文科省:子どもの自殺の背景調査の指針の改定案を有識者会議に示しました

文科省は、子どもの自殺に至る過程を丁寧に探ることによって初めて自殺に追い込まれる心理の解明や適切な再発防止策を打ち立てることが可能になるとして、2014年7月、「子供の自殺が起きたときの背景調査の指針(改訂版)」を策定しました(以下、現行指針といいます。)。現行指針は、子どもの自殺または自殺が疑われる死亡事案を学校が認知したときは速やかに自殺の背景調査に着手すること、背景調査は基本調査と詳細調査から構成されること、詳細調査は中立的な外部専門家が参画した調査組織によって実施されること、などについて説明しています(現行指針は≪コチラ≫です。)。

ところが、2024年の小中高生の自殺者数は529人となり、過去最多を更新して極めて深刻な事態です。また、現行指針による調査についての遺族への説明が不十分で、調査が長期化してしまっていること、調査における共通様式が定まっていないために調査内容にばらつきが生じていること、詳細調査についての制度説明の実施状況及び詳細調査に移行していない理由について学校が遺族に説明した件数が全体の約6割に留まっていること(2023年度。397件中、説明を行ったのは238件=59.9%)、詳細調査に移行した件数が全体の約1割にとどまっていること(2023年度。397件中、詳細調査を実施したのは32件=8.1%)などの課題が指摘されていました。さらに、2014年の現行指針から10年以上が経過しました。文科省は、これらの事情を踏まえて現行指針を見直すことにし、2025年10月15日に開催された有識者会議(児童生徒の自殺予防に関する調査研究協力者会議)に、子どもの自殺に関する背景調査についての指針の改訂案を示しました(改定案の概要は≪コチラ≫、成案は≪コチラ≫です。)。

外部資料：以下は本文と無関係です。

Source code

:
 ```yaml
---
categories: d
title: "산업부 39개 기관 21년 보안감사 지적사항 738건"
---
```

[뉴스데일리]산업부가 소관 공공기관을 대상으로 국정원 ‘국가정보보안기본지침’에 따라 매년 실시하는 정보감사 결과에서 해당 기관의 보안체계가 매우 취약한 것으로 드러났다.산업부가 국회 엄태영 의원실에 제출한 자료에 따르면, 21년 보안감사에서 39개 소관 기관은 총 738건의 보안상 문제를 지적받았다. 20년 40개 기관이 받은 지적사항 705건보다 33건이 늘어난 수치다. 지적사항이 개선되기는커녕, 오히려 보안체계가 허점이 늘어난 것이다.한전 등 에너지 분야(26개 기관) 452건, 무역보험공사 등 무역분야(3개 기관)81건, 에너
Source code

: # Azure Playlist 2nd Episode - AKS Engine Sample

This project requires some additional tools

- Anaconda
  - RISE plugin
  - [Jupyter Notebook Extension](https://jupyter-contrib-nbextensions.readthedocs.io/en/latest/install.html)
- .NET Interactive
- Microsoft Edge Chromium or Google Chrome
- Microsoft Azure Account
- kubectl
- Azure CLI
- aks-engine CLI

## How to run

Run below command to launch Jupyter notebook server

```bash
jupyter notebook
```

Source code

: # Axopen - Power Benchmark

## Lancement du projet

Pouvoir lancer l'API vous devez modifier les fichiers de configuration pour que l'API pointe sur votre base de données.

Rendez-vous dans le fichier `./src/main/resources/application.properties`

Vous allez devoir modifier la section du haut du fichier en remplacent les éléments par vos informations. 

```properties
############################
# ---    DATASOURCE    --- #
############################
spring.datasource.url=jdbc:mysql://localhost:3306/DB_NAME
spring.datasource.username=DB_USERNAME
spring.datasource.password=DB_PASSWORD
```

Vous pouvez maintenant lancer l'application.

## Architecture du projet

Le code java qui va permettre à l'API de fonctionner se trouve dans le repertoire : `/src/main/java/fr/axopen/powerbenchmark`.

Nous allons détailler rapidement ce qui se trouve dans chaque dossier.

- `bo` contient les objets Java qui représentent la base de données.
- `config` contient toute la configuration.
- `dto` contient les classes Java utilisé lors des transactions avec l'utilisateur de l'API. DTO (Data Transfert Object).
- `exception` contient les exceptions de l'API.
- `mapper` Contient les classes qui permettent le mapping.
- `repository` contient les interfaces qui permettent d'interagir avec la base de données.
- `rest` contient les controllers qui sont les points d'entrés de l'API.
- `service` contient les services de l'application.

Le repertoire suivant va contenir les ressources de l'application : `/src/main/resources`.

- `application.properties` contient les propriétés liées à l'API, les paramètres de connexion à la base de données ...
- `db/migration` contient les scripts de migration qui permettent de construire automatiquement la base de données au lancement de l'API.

改訂案では、背景調査を円滑に進めるための学校の基本的姿勢や平常時からの備えを明示した外、基本調査・詳細調査における調査事項を整理し、基本調査の様式を作成しました。また、遺族への説明の確実な実施を学校に求め、背景調査の内容などを記載した遺族への説明書の様式も作成しました。遺族の希望がある場合に確実に詳細調査を実施するため、詳細調査の意向確認を行うための意向確認書の様式も作成しました。体罰・不適切な指導が背景に疑われる自殺事案の調査組織の中立性・公平性を確保する必要性が高い場合は、弁護士や精神科医、学識経験者らによる第三者委員会方式での実施を検討する必要があり、職能団体や大学、学会に利害関係のない公平・中立の専門家の推薦を依頼することを提案しています。文科省は、近日中にパブリックコメントを実施したうえで年内にも現行指針を改訂する予定です。